* **PROMPT**
Every line containing "Output" should be copied out. Go through the entries and find them.

* **INFORMATION GIVEN**
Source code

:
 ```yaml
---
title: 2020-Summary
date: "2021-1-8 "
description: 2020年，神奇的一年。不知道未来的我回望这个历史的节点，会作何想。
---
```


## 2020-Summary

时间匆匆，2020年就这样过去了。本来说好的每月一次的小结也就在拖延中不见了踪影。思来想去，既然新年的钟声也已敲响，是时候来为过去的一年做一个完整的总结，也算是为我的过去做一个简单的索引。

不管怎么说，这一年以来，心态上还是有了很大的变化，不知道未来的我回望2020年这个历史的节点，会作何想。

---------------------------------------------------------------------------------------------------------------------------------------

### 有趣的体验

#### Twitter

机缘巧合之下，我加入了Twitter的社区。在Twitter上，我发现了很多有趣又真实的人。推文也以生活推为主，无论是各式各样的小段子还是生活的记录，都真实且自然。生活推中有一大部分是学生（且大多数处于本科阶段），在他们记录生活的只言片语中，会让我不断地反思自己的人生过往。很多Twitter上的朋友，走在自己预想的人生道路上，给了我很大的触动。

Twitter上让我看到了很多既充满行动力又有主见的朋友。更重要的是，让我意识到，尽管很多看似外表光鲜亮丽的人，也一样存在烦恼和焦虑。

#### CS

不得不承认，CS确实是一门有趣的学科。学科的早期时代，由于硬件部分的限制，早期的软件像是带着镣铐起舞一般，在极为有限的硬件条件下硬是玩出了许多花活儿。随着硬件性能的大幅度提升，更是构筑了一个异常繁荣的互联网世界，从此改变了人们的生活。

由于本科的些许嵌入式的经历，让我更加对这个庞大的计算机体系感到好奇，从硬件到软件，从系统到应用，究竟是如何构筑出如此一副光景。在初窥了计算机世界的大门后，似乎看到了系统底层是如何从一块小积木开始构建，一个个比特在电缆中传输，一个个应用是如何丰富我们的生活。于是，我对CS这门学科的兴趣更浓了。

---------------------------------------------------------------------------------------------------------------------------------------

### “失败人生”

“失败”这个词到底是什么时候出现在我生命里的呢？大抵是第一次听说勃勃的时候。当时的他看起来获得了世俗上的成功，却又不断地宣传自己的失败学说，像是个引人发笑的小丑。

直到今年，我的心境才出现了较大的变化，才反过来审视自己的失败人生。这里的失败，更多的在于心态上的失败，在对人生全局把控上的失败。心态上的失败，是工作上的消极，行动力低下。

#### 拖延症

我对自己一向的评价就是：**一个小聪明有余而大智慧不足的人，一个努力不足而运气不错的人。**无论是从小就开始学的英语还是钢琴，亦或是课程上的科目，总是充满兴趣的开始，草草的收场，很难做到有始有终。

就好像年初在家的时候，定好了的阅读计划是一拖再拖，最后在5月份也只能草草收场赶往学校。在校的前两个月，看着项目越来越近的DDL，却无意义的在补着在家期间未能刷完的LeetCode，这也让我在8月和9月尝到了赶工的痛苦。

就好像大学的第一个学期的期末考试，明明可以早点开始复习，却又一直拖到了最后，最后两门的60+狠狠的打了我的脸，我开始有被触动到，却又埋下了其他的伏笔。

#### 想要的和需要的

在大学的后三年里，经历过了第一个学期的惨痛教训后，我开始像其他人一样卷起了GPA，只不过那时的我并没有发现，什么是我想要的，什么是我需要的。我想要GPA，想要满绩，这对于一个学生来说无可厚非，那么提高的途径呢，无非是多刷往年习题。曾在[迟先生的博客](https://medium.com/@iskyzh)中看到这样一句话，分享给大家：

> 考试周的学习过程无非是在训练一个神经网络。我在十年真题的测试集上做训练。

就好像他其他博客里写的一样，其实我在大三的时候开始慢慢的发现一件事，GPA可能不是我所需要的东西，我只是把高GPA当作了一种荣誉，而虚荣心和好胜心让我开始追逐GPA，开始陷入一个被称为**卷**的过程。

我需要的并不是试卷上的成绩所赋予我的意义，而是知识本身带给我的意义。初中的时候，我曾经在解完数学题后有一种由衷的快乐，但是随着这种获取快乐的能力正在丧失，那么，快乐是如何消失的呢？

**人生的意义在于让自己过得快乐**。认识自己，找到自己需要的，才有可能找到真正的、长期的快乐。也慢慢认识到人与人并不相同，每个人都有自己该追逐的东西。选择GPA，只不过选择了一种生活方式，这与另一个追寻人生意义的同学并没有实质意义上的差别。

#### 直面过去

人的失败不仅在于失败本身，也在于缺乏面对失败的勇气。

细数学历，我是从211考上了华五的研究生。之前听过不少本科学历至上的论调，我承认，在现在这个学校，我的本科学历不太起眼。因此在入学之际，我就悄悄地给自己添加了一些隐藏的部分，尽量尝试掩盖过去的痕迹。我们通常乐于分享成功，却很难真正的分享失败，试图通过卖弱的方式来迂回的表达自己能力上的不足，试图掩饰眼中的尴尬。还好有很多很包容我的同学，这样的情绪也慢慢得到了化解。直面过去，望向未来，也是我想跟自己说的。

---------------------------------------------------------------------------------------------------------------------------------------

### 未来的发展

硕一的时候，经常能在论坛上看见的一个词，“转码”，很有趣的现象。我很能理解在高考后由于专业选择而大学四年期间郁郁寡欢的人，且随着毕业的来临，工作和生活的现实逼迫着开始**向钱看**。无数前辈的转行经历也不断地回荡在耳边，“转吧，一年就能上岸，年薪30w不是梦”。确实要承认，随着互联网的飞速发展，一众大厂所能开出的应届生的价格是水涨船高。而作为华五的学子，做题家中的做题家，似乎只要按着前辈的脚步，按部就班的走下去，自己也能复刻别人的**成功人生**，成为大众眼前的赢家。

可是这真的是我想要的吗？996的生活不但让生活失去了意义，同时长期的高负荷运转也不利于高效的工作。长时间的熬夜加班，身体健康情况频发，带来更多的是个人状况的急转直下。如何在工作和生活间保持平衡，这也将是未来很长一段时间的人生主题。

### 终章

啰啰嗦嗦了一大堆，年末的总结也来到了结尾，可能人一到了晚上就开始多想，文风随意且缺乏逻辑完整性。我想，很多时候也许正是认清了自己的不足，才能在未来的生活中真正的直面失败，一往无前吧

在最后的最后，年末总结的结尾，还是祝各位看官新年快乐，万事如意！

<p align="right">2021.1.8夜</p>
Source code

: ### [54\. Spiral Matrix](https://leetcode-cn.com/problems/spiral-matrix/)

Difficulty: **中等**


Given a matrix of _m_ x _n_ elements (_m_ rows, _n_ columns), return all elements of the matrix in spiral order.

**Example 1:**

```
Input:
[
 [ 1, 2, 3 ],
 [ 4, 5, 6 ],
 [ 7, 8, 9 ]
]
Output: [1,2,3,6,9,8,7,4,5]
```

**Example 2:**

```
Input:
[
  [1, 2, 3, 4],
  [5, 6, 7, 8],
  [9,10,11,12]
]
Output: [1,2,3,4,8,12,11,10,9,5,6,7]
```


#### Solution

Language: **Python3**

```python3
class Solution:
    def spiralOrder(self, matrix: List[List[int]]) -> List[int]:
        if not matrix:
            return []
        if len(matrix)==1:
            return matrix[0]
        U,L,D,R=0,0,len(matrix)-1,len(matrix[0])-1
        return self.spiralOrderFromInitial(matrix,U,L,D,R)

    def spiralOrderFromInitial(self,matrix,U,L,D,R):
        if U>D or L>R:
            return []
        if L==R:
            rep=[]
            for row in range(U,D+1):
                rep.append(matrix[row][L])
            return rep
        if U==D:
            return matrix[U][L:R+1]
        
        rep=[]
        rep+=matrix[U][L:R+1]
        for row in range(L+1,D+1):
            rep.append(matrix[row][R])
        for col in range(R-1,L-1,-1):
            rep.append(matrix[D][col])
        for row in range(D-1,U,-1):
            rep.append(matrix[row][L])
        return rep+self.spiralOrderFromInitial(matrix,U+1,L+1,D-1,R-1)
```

* **REPLY TO THE TASK**
Output: [1,2,3,6,9,8,7,4,5]
Output: [1,2,3,4,8,12,11,10,9,5,6,7]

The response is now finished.